Getting DNA from tissue samples

If our project is funded, our first step in the library construction process will be to extract DNA from the peacock bass samples we have. As I have been extracting DNA for another project I'm working on (on king mackerel population genetics), I thought I'd show you what that looks like.

The DNA extraction/isolation kits that we use process up to 10 milligrams of tissue at a time, so the first step is to subsample our tissues to get approximately that much of each sample. I extract DNA in batches of 88 samples to save time, but it does require more organization and care not to cross contaminate samples. I cut each sample on its own square of aluminum foil and heat my forceps with ethanol and a lighter between each sample.

 

After each sample is cut and placed in the deep well plate, we add a lysing agent and an enzyme that digests proteins and place the plate on a rocking heat plate.
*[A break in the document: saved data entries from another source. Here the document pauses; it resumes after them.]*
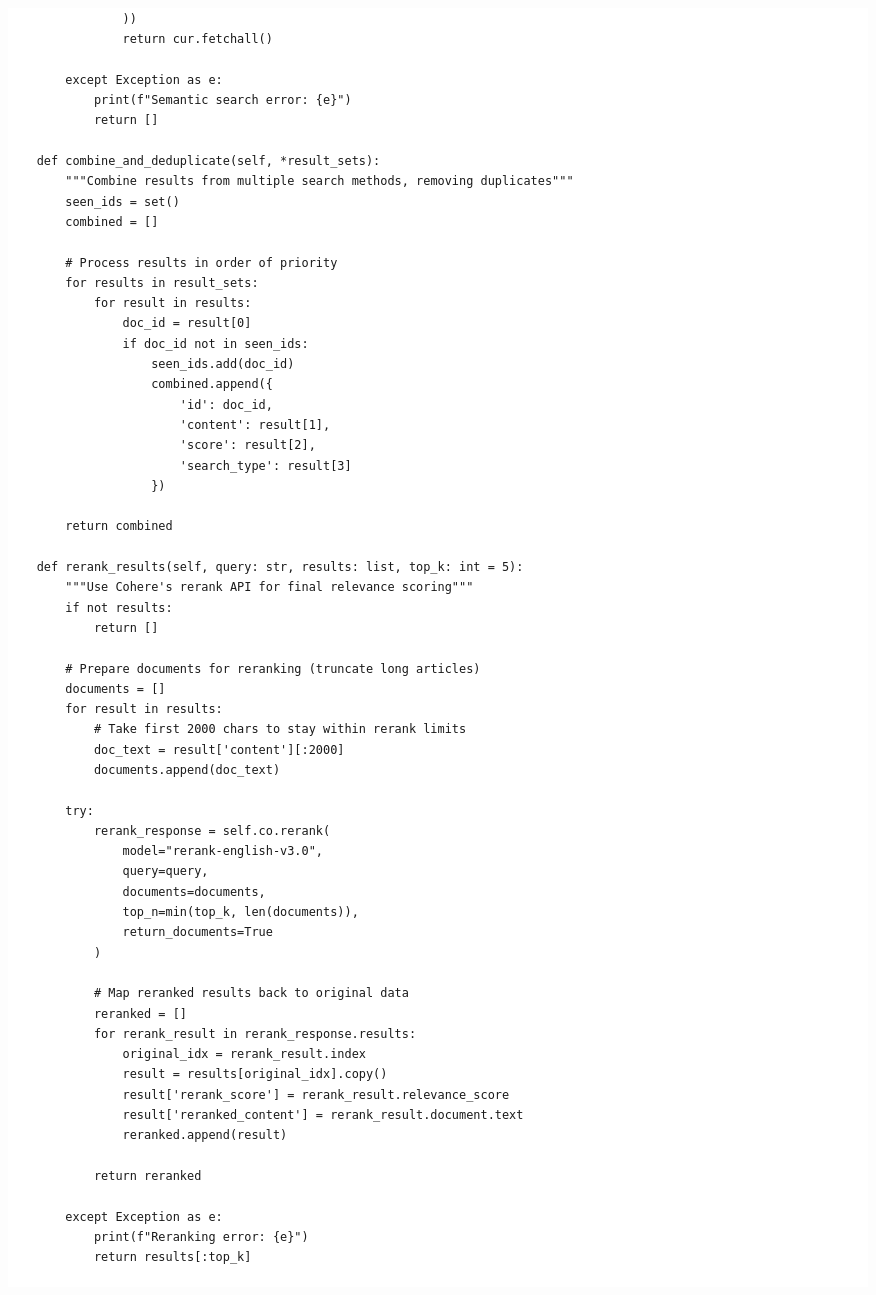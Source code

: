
 ```  
                ))  
                return cur.fetchall()  
                  
        except Exception as e:  
            print(f"Semantic search error: {e}")  
            return []  
      
    def combine_and_deduplicate(self, *result_sets):  
        """Combine results from multiple search methods, removing duplicates"""  
        seen_ids = set()  
        combined = []  
          
        # Process results in order of priority  
        for results in result_sets:  
            for result in results:  
                doc_id = result[0]  
                if doc_id not in seen_ids:  
                    seen_ids.add(doc_id)  
                    combined.append({  
                        'id': doc_id,  
                        'content': result[1],  
                        'score': result[2],  
                        'search_type': result[3]  
                    })  
          
        return combined  
      
    def rerank_results(self, query: str, results: list, top_k: int = 5):  
        """Use Cohere's rerank API for final relevance scoring"""  
        if not results:  
            return []  
          
        # Prepare documents for reranking (truncate long articles)  
        documents = []  
        for result in results:  
            # Take first 2000 chars to stay within rerank limits  
            doc_text = result['content'][:2000]  
            documents.append(doc_text)  
          
        try:  
            rerank_response = self.co.rerank(  
                model="rerank-english-v3.0",  
                query=query,  
                documents=documents,  
                top_n=min(top_k, len(documents)),  
                return_documents=True  
            )  
              
            # Map reranked results back to original data  
            reranked = []  
            for rerank_result in rerank_response.results:  
                original_idx = rerank_result.index  
                result = results[original_idx].copy()  
                result['rerank_score'] = rerank_result.relevance_score  
                result['reranked_content'] = rerank_result.document.text  
                reranked.append(result)  
              
            return reranked  
              
        except Exception as e:  
            print(f"Reranking error: {e}")  
            return results[:top_k]  
      
```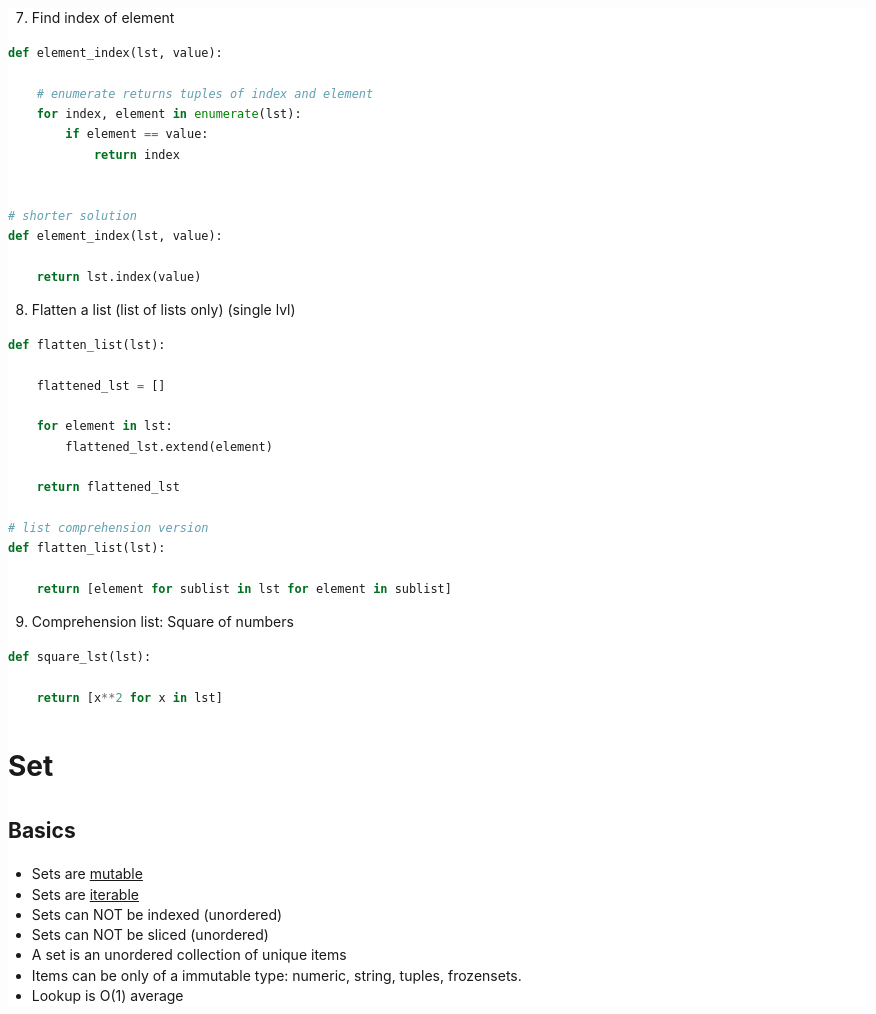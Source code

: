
 ```python
```
7. Find index of element
```python
def element_index(lst, value):

    # enumerate returns tuples of index and element
    for index, element in enumerate(lst): 
        if element == value:
            return index

    
# shorter solution
def element_index(lst, value):

    return lst.index(value)
```
8. Flatten a list (list of lists only) (single lvl)
```python
def flatten_list(lst):

    flattened_lst = []

    for element in lst:
        flattened_lst.extend(element)

    return flattened_lst
   
# list comprehension version 
def flatten_list(lst):

    return [element for sublist in lst for element in sublist]
```

9. Comprehension list: Square of numbers
```python
def square_lst(lst):

    return [x**2 for x in lst]
```

# Set
## Basics
- Sets are [mutable](Glossary.md#mutable)
- Sets are [iterable](Glossary.md#iterable)
- Sets can NOT be indexed (unordered)
- Sets can NOT be sliced (unordered)
- A set is an unordered collection of unique items
- Items can be only of a immutable type: numeric, string, tuples, frozensets.
- Lookup is O(1) average
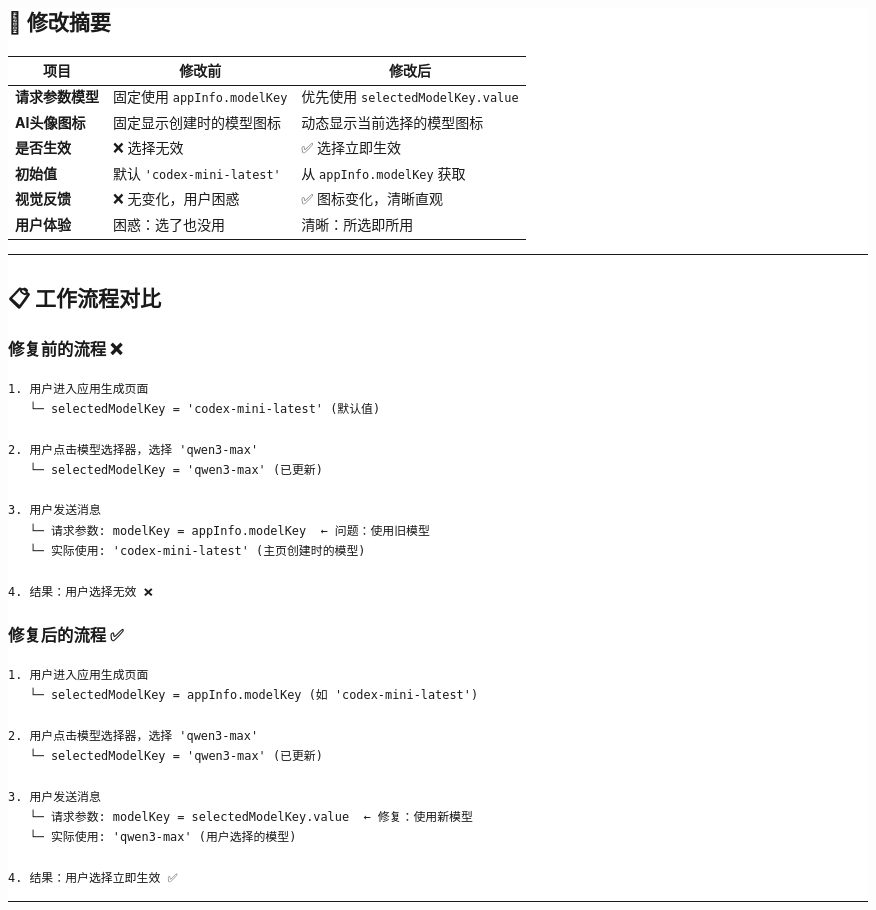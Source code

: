 
## 🎯 修改摘要

| 项目 | 修改前 | 修改后 |
|-----|--------|--------|
| **请求参数模型** | 固定使用 `appInfo.modelKey` | 优先使用 `selectedModelKey.value` |
| **AI头像图标** | 固定显示创建时的模型图标 | 动态显示当前选择的模型图标 |
| **是否生效** | ❌ 选择无效 | ✅ 选择立即生效 |
| **初始值** | 默认 `'codex-mini-latest'` | 从 `appInfo.modelKey` 获取 |
| **视觉反馈** | ❌ 无变化，用户困惑 | ✅ 图标变化，清晰直观 |
| **用户体验** | 困惑：选了也没用 | 清晰：所选即所用 |

---

## 📋 工作流程对比

### 修复前的流程 ❌

```
1. 用户进入应用生成页面
   └─ selectedModelKey = 'codex-mini-latest' (默认值)

2. 用户点击模型选择器，选择 'qwen3-max'
   └─ selectedModelKey = 'qwen3-max' (已更新)

3. 用户发送消息
   └─ 请求参数: modelKey = appInfo.modelKey  ← 问题：使用旧模型
   └─ 实际使用: 'codex-mini-latest' (主页创建时的模型)

4. 结果：用户选择无效 ❌
```

### 修复后的流程 ✅

```
1. 用户进入应用生成页面
   └─ selectedModelKey = appInfo.modelKey (如 'codex-mini-latest')

2. 用户点击模型选择器，选择 'qwen3-max'
   └─ selectedModelKey = 'qwen3-max' (已更新)

3. 用户发送消息
   └─ 请求参数: modelKey = selectedModelKey.value  ← 修复：使用新模型
   └─ 实际使用: 'qwen3-max' (用户选择的模型)

4. 结果：用户选择立即生效 ✅
```

---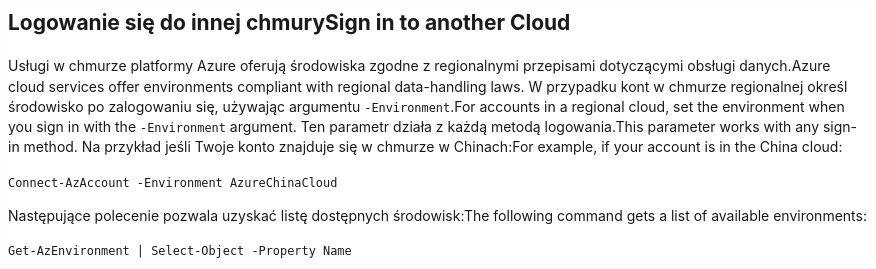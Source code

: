## <a name="sign-in-to-another-cloud"></a><span data-ttu-id="98c4a-158">Logowanie się do innej chmury</span><span class="sxs-lookup"><span data-stu-id="98c4a-158">Sign in to another Cloud</span></span>

<span data-ttu-id="98c4a-159">Usługi w chmurze platformy Azure oferują środowiska zgodne z regionalnymi przepisami dotyczącymi obsługi danych.</span><span class="sxs-lookup"><span data-stu-id="98c4a-159">Azure cloud services offer environments compliant with regional data-handling laws.</span></span> <span data-ttu-id="98c4a-160">W przypadku kont w chmurze regionalnej określ środowisko po zalogowaniu się, używając argumentu `-Environment`.</span><span class="sxs-lookup"><span data-stu-id="98c4a-160">For accounts in a regional cloud, set the environment when you sign in with the `-Environment` argument.</span></span> <span data-ttu-id="98c4a-161">Ten parametr działa z każdą metodą logowania.</span><span class="sxs-lookup"><span data-stu-id="98c4a-161">This parameter works with any sign-in method.</span></span> <span data-ttu-id="98c4a-162">Na przykład jeśli Twoje konto znajduje się w chmurze w Chinach:</span><span class="sxs-lookup"><span data-stu-id="98c4a-162">For example, if your account is in the China cloud:</span></span>

```azurepowershell-interactive
Connect-AzAccount -Environment AzureChinaCloud
```

<span data-ttu-id="98c4a-163">Następujące polecenie pozwala uzyskać listę dostępnych środowisk:</span><span class="sxs-lookup"><span data-stu-id="98c4a-163">The following command gets a list of available environments:</span></span>

```azurepowershell-interactive
Get-AzEnvironment | Select-Object -Property Name
```
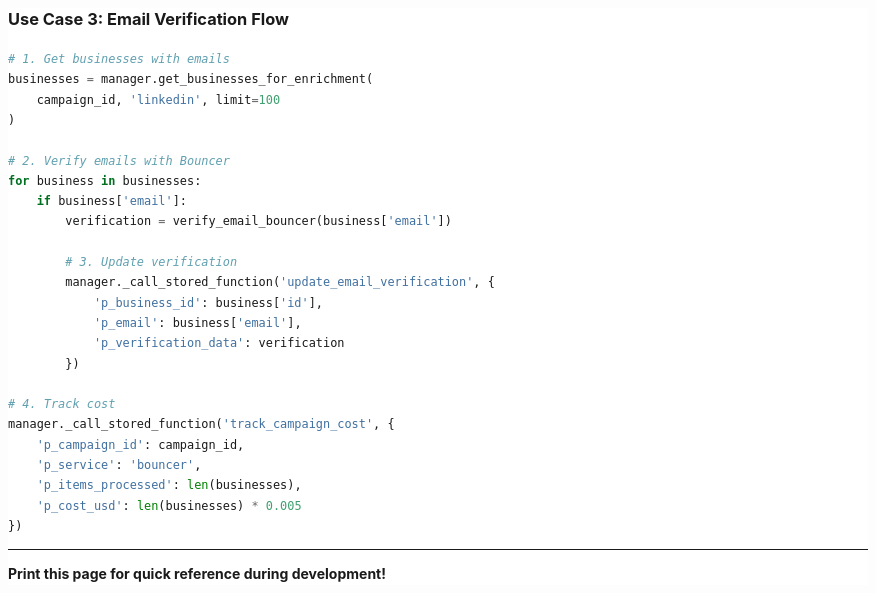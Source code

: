 ### Use Case 3: Email Verification Flow
```python
# 1. Get businesses with emails
businesses = manager.get_businesses_for_enrichment(
    campaign_id, 'linkedin', limit=100
)

# 2. Verify emails with Bouncer
for business in businesses:
    if business['email']:
        verification = verify_email_bouncer(business['email'])

        # 3. Update verification
        manager._call_stored_function('update_email_verification', {
            'p_business_id': business['id'],
            'p_email': business['email'],
            'p_verification_data': verification
        })

# 4. Track cost
manager._call_stored_function('track_campaign_cost', {
    'p_campaign_id': campaign_id,
    'p_service': 'bouncer',
    'p_items_processed': len(businesses),
    'p_cost_usd': len(businesses) * 0.005
})
```

---

**Print this page for quick reference during development!**
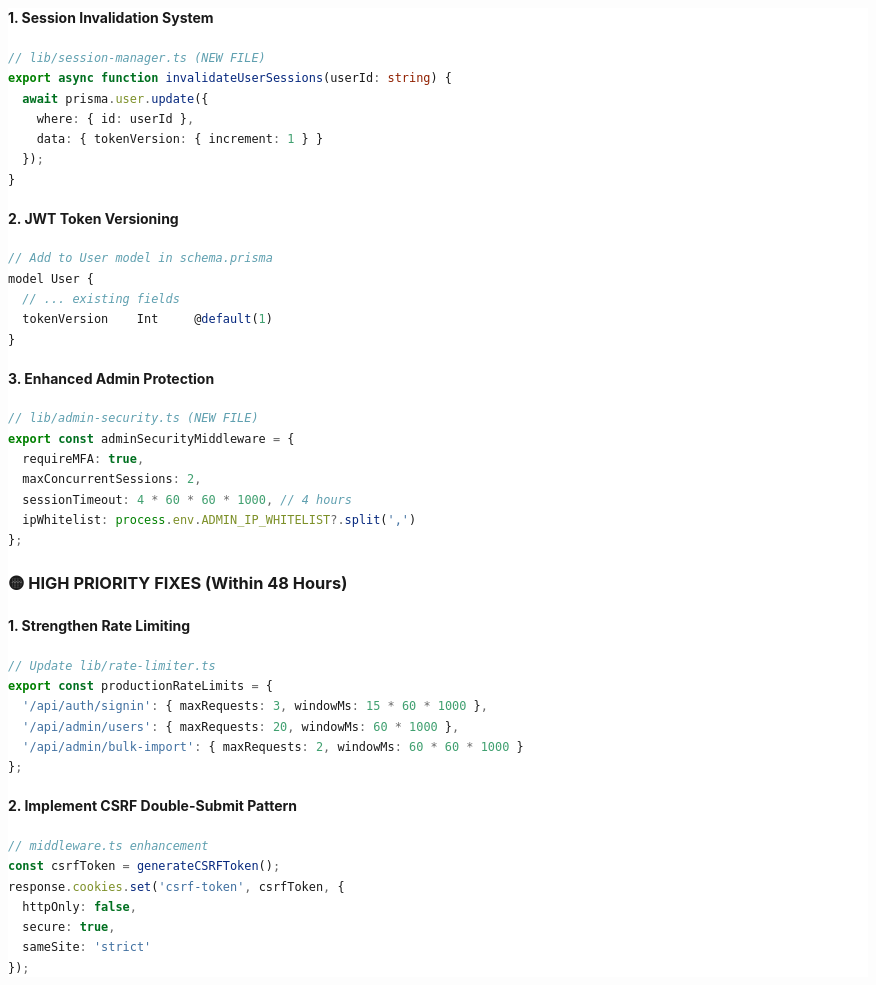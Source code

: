 #### 1. Session Invalidation System
```typescript
// lib/session-manager.ts (NEW FILE)
export async function invalidateUserSessions(userId: string) {
  await prisma.user.update({
    where: { id: userId },
    data: { tokenVersion: { increment: 1 } }
  });
}
```

#### 2. JWT Token Versioning
```typescript
// Add to User model in schema.prisma
model User {
  // ... existing fields
  tokenVersion    Int     @default(1)
}
```

#### 3. Enhanced Admin Protection
```typescript
// lib/admin-security.ts (NEW FILE)
export const adminSecurityMiddleware = {
  requireMFA: true,
  maxConcurrentSessions: 2,
  sessionTimeout: 4 * 60 * 60 * 1000, // 4 hours
  ipWhitelist: process.env.ADMIN_IP_WHITELIST?.split(',')
};
```

### 🟡 **HIGH PRIORITY FIXES** (Within 48 Hours)

#### 1. Strengthen Rate Limiting
```typescript
// Update lib/rate-limiter.ts
export const productionRateLimits = {
  '/api/auth/signin': { maxRequests: 3, windowMs: 15 * 60 * 1000 },
  '/api/admin/users': { maxRequests: 20, windowMs: 60 * 1000 },
  '/api/admin/bulk-import': { maxRequests: 2, windowMs: 60 * 60 * 1000 }
};
```

#### 2. Implement CSRF Double-Submit Pattern
```typescript
// middleware.ts enhancement
const csrfToken = generateCSRFToken();
response.cookies.set('csrf-token', csrfToken, { 
  httpOnly: false, 
  secure: true, 
  sameSite: 'strict' 
});
```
The heat helps the chemicals and enzyme to decompose the cells, spilling the DNA that was sequestered away in the cell's nucleus, into solution. 

 

However, there are lots of agents that were also in the cell that will degrade the DNA now that it's all mixed together, so we have to separate the DNA from all the other components of the cells. The kit we use, the Omega Mag-bind kit, uses special metal beads and an apparatus with rare earth magnets to separate the DNA. First, the tissue digestion is mixed with the beads and ethanol. The ethanol helps the DNA to adhere onto the beads, which are mixed thoroughly into the solution. The beads are a rust-colored brown.

 

Next, the plate is placed onto the magnet apparatus. This is essentially a small platform with magnetic rods that stick up between the wells. The beads are drawn towards the rods and stick against the sides of the wells. We can then use a pipette to draw off the liquid in the wells, which contains the cell components that we don't want mixed with the DNA.

 

The magnet is removed and the beads washed several times to remove all of the remaining cell components, and finally the beads are mixed with a light water-based buffer solution into which the DNA dissolves. Once more on the magnets and we remove the DNA elutions to further process the DNA for library construction. With any luck, we will recover between 1 to 5 micrograms of DNA from each sample to use in the DNA restrictions and ligations. More about that in a future lab note.